Input for this task ->

....

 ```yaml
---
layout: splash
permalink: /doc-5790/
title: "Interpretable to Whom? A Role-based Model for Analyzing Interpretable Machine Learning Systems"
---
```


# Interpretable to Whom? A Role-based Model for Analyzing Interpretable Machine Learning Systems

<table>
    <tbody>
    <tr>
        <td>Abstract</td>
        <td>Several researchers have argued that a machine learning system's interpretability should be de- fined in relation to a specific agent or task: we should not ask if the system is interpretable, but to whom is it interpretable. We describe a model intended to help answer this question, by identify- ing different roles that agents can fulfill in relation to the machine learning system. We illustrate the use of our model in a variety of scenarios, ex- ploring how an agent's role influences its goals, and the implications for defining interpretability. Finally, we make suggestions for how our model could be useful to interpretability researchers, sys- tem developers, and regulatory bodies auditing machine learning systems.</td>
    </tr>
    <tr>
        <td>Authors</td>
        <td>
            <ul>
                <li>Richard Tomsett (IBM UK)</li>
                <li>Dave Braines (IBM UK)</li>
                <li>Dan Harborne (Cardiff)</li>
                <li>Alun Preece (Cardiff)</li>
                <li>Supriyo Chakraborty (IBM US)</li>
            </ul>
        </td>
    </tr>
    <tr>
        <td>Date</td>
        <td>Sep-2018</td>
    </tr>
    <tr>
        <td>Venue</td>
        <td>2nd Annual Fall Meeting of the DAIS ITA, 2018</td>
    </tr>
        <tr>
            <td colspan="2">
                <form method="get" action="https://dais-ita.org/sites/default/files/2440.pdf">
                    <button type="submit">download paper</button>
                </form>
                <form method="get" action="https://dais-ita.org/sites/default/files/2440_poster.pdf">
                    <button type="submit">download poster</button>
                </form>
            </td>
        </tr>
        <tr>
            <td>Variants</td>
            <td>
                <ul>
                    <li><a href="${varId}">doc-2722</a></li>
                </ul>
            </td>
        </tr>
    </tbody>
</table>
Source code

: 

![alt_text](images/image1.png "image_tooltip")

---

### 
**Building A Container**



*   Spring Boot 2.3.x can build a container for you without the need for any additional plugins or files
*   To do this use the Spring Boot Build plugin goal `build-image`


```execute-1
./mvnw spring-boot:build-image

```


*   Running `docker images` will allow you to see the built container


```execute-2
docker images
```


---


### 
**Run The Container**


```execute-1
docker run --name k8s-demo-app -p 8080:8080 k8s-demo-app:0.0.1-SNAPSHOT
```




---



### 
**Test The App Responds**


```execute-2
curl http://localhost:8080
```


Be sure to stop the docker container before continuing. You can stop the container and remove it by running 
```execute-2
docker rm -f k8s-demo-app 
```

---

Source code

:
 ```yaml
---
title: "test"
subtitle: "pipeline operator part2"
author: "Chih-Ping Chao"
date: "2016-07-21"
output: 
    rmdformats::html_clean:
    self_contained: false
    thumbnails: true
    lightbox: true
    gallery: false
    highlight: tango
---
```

....

Instructions to follow ->
Filter the listing so that only lines holding the word "submit" remain, and copy those lines.

Answer ->
                    <button type="submit">download paper</button>
                    <button type="submit">download poster</button>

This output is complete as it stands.